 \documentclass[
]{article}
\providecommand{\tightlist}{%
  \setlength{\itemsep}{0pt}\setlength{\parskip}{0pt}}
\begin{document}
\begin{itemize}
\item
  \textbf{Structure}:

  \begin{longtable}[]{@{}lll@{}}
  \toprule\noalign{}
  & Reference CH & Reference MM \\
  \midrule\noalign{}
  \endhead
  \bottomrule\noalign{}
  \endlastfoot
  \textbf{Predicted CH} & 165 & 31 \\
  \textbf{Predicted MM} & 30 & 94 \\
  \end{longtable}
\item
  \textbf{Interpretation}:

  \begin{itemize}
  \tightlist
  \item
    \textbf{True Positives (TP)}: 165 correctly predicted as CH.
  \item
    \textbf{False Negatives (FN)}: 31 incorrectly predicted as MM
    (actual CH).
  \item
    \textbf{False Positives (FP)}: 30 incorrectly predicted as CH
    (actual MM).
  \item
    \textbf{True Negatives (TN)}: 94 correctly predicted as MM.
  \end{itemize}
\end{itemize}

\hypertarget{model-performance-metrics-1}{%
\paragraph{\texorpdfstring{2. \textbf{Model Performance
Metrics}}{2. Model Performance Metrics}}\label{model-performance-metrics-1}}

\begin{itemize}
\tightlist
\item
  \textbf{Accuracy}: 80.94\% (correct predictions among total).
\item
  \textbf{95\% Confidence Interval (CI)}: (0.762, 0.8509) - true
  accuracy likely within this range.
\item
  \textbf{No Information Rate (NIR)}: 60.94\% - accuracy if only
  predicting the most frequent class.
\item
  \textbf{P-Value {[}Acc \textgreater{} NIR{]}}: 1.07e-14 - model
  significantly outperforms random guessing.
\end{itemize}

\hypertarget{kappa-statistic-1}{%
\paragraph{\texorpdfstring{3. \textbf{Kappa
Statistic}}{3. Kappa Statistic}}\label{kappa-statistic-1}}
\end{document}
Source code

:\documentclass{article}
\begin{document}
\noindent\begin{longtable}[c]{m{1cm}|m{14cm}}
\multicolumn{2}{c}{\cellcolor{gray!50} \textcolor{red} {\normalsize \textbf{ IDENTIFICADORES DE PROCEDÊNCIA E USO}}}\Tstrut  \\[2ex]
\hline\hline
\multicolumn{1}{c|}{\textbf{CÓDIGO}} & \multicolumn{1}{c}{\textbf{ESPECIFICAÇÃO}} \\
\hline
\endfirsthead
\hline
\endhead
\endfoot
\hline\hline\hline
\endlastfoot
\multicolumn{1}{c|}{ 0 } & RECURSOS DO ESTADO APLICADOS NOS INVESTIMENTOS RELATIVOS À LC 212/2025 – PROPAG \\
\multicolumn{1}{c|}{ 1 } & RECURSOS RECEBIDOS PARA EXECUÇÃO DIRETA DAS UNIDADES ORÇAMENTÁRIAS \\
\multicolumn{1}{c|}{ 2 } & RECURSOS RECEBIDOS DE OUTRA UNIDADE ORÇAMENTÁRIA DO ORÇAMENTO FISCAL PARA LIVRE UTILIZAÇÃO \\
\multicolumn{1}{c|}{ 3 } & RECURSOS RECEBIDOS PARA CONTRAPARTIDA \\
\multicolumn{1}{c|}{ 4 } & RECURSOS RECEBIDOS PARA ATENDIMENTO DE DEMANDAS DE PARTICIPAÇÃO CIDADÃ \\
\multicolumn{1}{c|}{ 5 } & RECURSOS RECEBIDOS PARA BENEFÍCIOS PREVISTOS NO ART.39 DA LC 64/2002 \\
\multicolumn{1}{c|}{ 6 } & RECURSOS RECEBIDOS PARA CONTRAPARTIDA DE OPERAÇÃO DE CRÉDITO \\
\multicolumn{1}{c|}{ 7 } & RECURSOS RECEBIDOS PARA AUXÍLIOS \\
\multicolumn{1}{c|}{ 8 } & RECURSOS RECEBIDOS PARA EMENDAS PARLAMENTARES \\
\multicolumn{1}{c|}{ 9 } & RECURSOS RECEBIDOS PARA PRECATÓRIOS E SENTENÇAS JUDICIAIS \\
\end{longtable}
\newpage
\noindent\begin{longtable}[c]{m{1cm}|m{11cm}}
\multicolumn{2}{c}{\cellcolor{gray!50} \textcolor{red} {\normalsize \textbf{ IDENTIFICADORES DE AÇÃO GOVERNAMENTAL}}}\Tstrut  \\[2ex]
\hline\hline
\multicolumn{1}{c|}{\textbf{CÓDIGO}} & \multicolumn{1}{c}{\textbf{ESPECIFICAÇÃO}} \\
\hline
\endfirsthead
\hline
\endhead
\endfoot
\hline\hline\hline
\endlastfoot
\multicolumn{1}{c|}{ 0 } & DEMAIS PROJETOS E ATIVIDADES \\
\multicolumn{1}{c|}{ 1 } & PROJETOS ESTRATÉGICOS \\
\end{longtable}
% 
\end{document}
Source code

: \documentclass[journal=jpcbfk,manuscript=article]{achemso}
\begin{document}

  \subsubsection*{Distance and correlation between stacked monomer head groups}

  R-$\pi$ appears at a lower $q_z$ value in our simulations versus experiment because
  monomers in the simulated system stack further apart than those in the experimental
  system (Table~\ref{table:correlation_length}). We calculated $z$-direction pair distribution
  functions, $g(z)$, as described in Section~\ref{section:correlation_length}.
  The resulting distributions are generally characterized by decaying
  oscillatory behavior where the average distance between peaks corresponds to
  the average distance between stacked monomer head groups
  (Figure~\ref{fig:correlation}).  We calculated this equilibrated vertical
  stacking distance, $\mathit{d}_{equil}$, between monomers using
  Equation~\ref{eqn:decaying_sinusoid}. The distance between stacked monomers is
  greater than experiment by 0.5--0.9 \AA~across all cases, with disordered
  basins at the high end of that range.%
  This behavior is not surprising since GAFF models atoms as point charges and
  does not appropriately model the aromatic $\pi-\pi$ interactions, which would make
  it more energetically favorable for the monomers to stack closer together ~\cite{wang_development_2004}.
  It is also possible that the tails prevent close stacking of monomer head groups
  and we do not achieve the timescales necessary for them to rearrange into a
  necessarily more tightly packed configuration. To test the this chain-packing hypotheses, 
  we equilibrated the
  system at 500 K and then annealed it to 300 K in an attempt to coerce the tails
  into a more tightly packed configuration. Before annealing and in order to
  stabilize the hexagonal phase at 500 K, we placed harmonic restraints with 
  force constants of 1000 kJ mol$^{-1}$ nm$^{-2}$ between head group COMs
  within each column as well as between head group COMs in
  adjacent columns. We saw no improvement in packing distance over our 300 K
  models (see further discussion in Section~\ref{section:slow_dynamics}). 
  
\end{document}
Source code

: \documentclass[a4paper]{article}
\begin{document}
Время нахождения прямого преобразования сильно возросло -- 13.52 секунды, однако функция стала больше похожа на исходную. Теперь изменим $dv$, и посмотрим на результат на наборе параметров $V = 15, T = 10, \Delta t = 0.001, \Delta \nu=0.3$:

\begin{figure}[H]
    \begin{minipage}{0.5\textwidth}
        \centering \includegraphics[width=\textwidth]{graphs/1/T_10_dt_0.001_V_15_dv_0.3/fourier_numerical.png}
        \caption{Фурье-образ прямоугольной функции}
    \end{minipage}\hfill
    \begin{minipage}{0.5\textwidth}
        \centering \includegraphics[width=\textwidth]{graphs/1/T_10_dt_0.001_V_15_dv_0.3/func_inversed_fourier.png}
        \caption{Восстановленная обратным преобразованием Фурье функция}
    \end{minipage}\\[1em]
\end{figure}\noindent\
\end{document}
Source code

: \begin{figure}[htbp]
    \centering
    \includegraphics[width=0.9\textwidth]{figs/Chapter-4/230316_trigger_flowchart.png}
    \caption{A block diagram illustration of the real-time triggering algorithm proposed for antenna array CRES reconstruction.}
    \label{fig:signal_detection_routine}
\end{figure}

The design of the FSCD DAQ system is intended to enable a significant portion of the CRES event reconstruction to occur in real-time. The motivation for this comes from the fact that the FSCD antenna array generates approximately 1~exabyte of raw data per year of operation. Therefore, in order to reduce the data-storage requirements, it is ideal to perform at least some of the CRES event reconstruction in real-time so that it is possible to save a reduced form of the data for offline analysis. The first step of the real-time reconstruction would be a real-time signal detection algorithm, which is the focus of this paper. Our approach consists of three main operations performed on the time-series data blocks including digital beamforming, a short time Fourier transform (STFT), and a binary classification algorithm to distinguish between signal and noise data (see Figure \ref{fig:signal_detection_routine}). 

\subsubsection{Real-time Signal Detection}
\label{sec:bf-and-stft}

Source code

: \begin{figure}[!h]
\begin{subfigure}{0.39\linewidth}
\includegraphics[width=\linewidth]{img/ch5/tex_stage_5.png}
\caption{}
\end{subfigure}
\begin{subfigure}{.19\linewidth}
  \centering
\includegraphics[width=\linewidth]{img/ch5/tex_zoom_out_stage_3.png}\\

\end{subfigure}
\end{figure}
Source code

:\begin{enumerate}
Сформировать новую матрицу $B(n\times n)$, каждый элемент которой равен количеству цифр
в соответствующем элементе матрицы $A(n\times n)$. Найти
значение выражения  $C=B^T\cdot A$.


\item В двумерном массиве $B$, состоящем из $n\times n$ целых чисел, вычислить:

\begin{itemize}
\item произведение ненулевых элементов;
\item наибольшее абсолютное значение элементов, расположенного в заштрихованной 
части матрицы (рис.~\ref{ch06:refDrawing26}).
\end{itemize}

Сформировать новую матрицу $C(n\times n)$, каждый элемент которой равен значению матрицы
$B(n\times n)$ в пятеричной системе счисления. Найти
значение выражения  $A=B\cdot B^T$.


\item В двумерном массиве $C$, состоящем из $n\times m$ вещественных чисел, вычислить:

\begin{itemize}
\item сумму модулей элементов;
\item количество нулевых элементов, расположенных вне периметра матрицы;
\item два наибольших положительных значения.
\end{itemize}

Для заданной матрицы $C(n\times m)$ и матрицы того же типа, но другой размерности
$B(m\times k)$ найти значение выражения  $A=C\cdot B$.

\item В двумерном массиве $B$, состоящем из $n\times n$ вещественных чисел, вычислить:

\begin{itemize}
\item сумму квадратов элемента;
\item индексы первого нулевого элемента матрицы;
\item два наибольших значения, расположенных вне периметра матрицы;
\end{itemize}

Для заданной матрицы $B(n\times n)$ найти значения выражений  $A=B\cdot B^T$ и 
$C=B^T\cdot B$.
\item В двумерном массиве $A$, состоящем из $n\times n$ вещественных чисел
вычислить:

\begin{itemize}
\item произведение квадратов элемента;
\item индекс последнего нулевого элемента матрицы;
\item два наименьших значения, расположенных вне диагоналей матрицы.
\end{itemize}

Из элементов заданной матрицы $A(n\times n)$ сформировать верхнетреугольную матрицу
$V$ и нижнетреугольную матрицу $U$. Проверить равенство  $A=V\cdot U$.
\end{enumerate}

━━━━━━━━━━━━━━━━

**Exercise details**
The answer should be a single number: the count of lines in the data that include the string "IDENTIFICADORES".

**Task answer**
2